StoveTeam International
- Founded: 2008; 18 years ago
- Founder: Nancy Sanford Hughes
- Type: Non-governmental organization
- Location: Eugene, Oregon, U.S.;
- Region served: Latin America
- Staff: 4
- Website: stoveteam.org

= StoveTeam International =

Non-profit organization

StoveTeam International is a non-profit organization founded in 2008 that provides improved cook stoves to people in developing nations in Latin America. According to the organization, it has been responsible for the distribution of over 76,300 stoves to date.

==History==
Founder Nancy Sanford Hughes witnessed the health effects of open-fire cooking firsthand while volunteering with medical missions in Guatemala.
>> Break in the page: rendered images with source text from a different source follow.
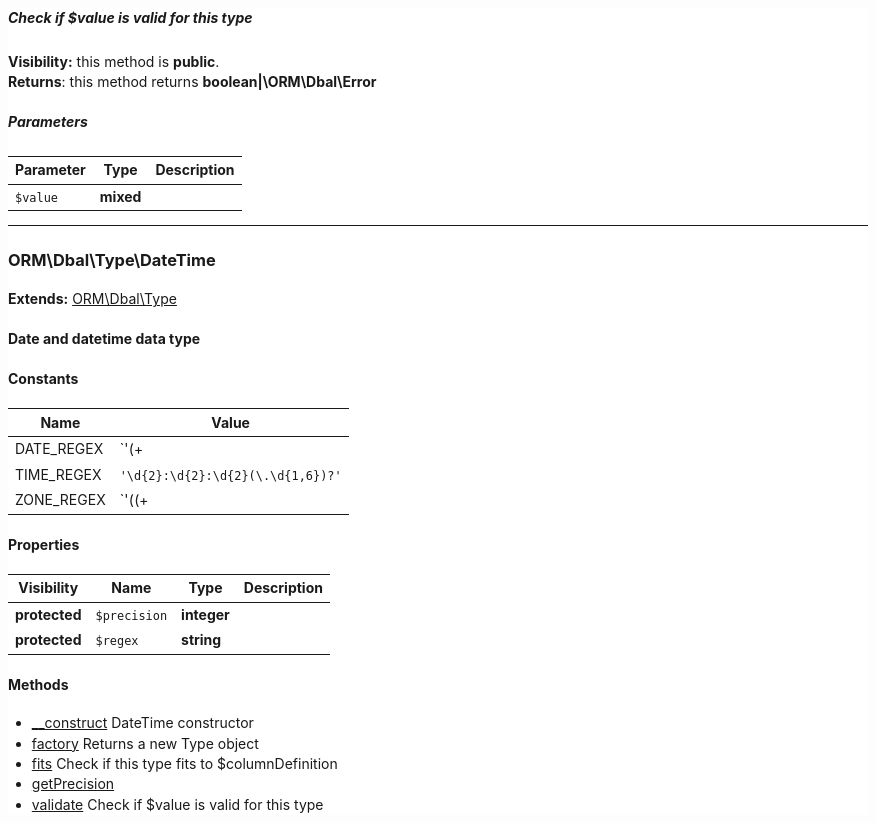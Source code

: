 ##### Check if $value is valid for this type



**Visibility:** this method is **public**.
<br />
 **Returns**: this method returns **boolean|\ORM\Dbal\Error**
<br />

##### Parameters

| Parameter | Type | Description |
|-----------|------|-------------|
| `$value` | **mixed**  |  |





---

### ORM\Dbal\Type\DateTime

**Extends:** [ORM\Dbal\Type](#ormdbaltype)


#### Date and datetime data type





#### Constants

| Name | Value |
|------|-------|
| DATE_REGEX | `'(\+|-)?\d{4,}-\d{2}-\d{2}'` |
| TIME_REGEX | `'\d{2}:\d{2}:\d{2}(\.\d{1,6})?'` |
| ZONE_REGEX | `'((\+|-)\d{1,2}(:?\d{2})?|Z)?'` |


#### Properties

| Visibility | Name | Type | Description                           |
|------------|------|------|---------------------------------------|
| **protected** | `$precision` | **integer** |  |
| **protected** | `$regex` | **string** |  |



#### Methods

* [__construct](#ormdbaltypedatetime__construct) DateTime constructor
* [factory](#ormdbaltypedatetimefactory) Returns a new Type object
* [fits](#ormdbaltypedatetimefits) Check if this type fits to $columnDefinition
* [getPrecision](#ormdbaltypedatetimegetprecision) 
* [validate](#ormdbaltypedatetimevalidate) Check if $value is valid for this type

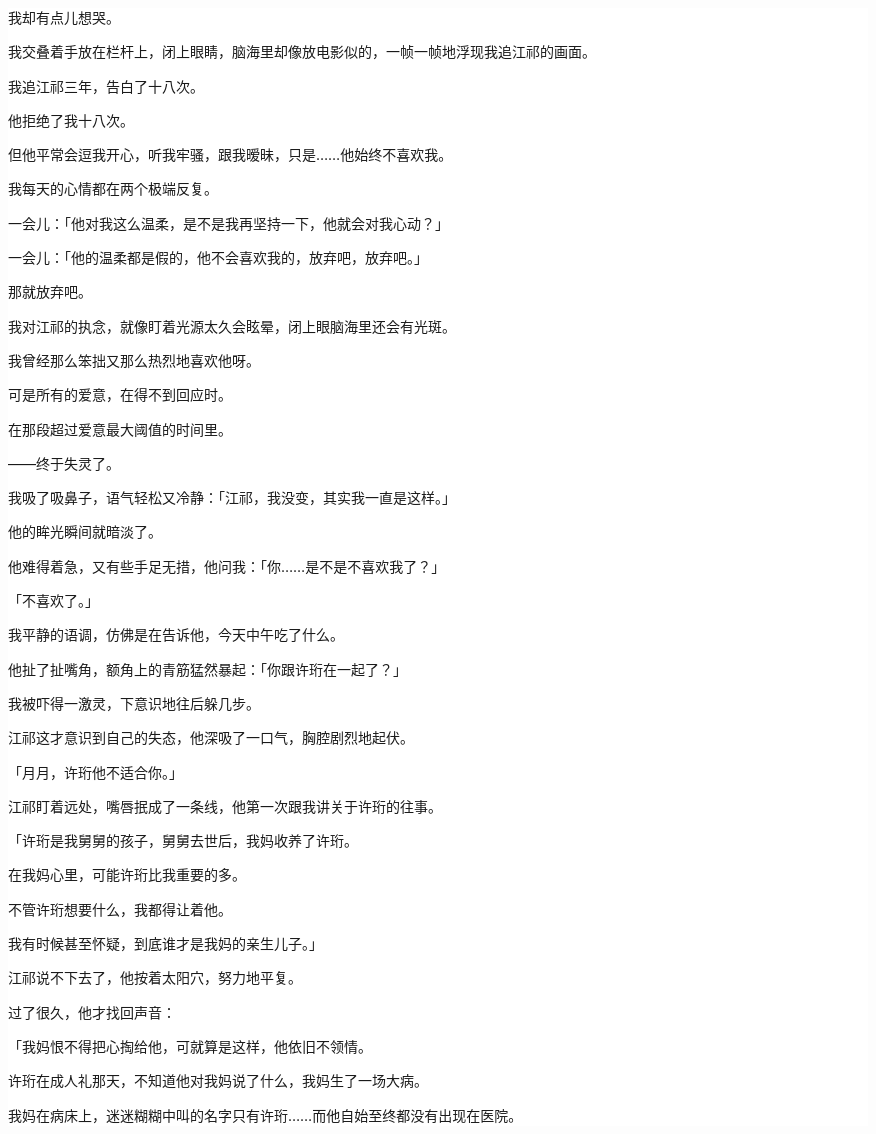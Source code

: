 我却有点儿想哭。

我交叠着手放在栏杆上，闭上眼睛，脑海里却像放电影似的，一帧一帧地浮现我追江祁的画面。

我追江祁三年，告白了十八次。

他拒绝了我十八次。

但他平常会逗我开心，听我牢骚，跟我暧昧，只是……他始终不喜欢我。

我每天的心情都在两个极端反复。

一会儿：「他对我这么温柔，是不是我再坚持一下，他就会对我心动？」

一会儿：「他的温柔都是假的，他不会喜欢我的，放弃吧，放弃吧。」

那就放弃吧。

我对江祁的执念，就像盯着光源太久会眩晕，闭上眼脑海里还会有光斑。

我曾经那么笨拙又那么热烈地喜欢他呀。

可是所有的爱意，在得不到回应时。

在那段超过爱意最大阈值的时间里。

——终于失灵了。

我吸了吸鼻子，语气轻松又冷静：「江祁，我没变，其实我一直是这样。」

他的眸光瞬间就暗淡了。

他难得着急，又有些手足无措，他问我：「你……是不是不喜欢我了？」

「不喜欢了。」

我平静的语调，仿佛是在告诉他，今天中午吃了什么。

他扯了扯嘴角，额角上的青筋猛然暴起：「你跟许珩在一起了？」

我被吓得一激灵，下意识地往后躲几步。

江祁这才意识到自己的失态，他深吸了一口气，胸腔剧烈地起伏。

「月月，许珩他不适合你。」

江祁盯着远处，嘴唇抿成了一条线，他第一次跟我讲关于许珩的往事。

「许珩是我舅舅的孩子，舅舅去世后，我妈收养了许珩。

在我妈心里，可能许珩比我重要的多。

不管许珩想要什么，我都得让着他。

我有时候甚至怀疑，到底谁才是我妈的亲生儿子。」

江祁说不下去了，他按着太阳穴，努力地平复。

过了很久，他才找回声音：

「我妈恨不得把心掏给他，可就算是这样，他依旧不领情。

许珩在成人礼那天，不知道他对我妈说了什么，我妈生了一场大病。

我妈在病床上，迷迷糊糊中叫的名字只有许珩……而他自始至终都没有出现在医院。
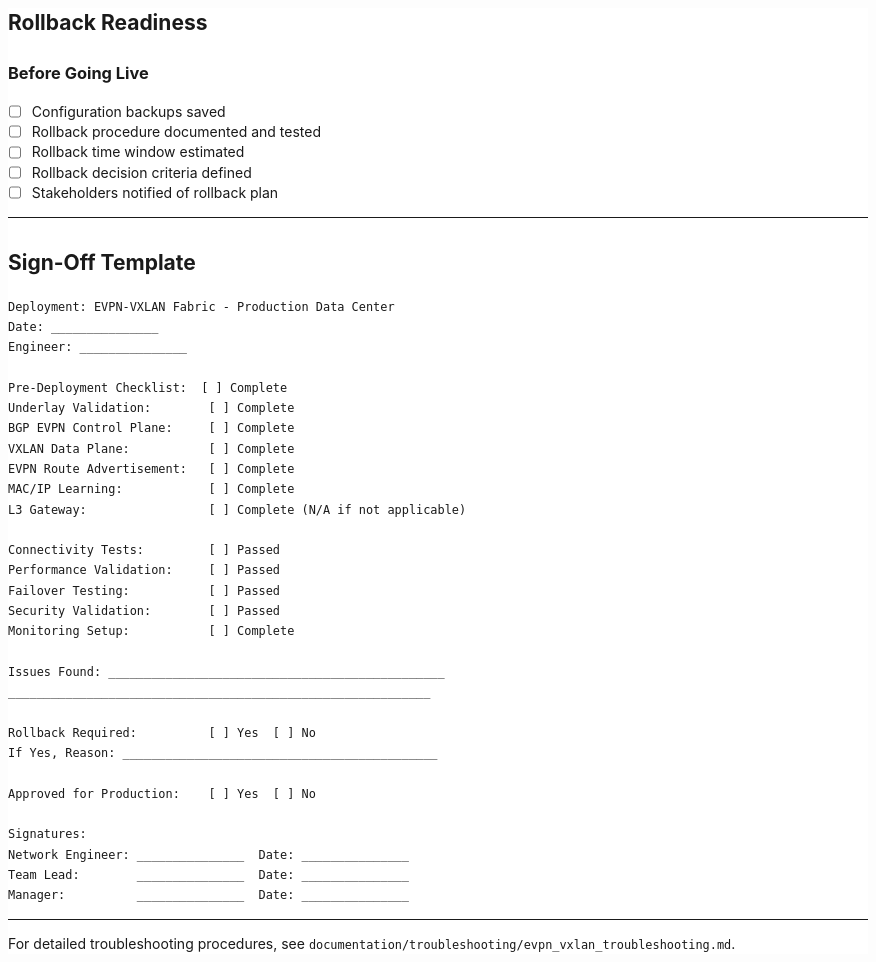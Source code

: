 
## Rollback Readiness

### Before Going Live
- [ ] Configuration backups saved
- [ ] Rollback procedure documented and tested
- [ ] Rollback time window estimated
- [ ] Rollback decision criteria defined
- [ ] Stakeholders notified of rollback plan

---

## Sign-Off Template

```
Deployment: EVPN-VXLAN Fabric - Production Data Center
Date: _______________
Engineer: _______________

Pre-Deployment Checklist:  [ ] Complete
Underlay Validation:        [ ] Complete
BGP EVPN Control Plane:     [ ] Complete
VXLAN Data Plane:           [ ] Complete
EVPN Route Advertisement:   [ ] Complete
MAC/IP Learning:            [ ] Complete
L3 Gateway:                 [ ] Complete (N/A if not applicable)

Connectivity Tests:         [ ] Passed
Performance Validation:     [ ] Passed
Failover Testing:           [ ] Passed
Security Validation:        [ ] Passed
Monitoring Setup:           [ ] Complete

Issues Found: _______________________________________________
___________________________________________________________

Rollback Required:          [ ] Yes  [ ] No
If Yes, Reason: ____________________________________________

Approved for Production:    [ ] Yes  [ ] No

Signatures:
Network Engineer: _______________  Date: _______________
Team Lead:        _______________  Date: _______________
Manager:          _______________  Date: _______________
```

---

For detailed troubleshooting procedures, see `documentation/troubleshooting/evpn_vxlan_troubleshooting.md`.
In response, Hughes gathered support from her local Rotary club and contacted experts in the field of improved cook stoves to design the Ecocina, a stove specifically designed to be produced and used in Latin America. For her work with StoveTeam, Hughes has been honored as a United States White House Champion of Change, and a CNN Hero.

==Operations==
StoveTeam assists local entrepreneurs in Latin America to start their own projects to build and distribute Ecocina and Justa cook stoves. StoveTeam has started projects in Honduras, El Salvador, Nicaragua, and Guatemala.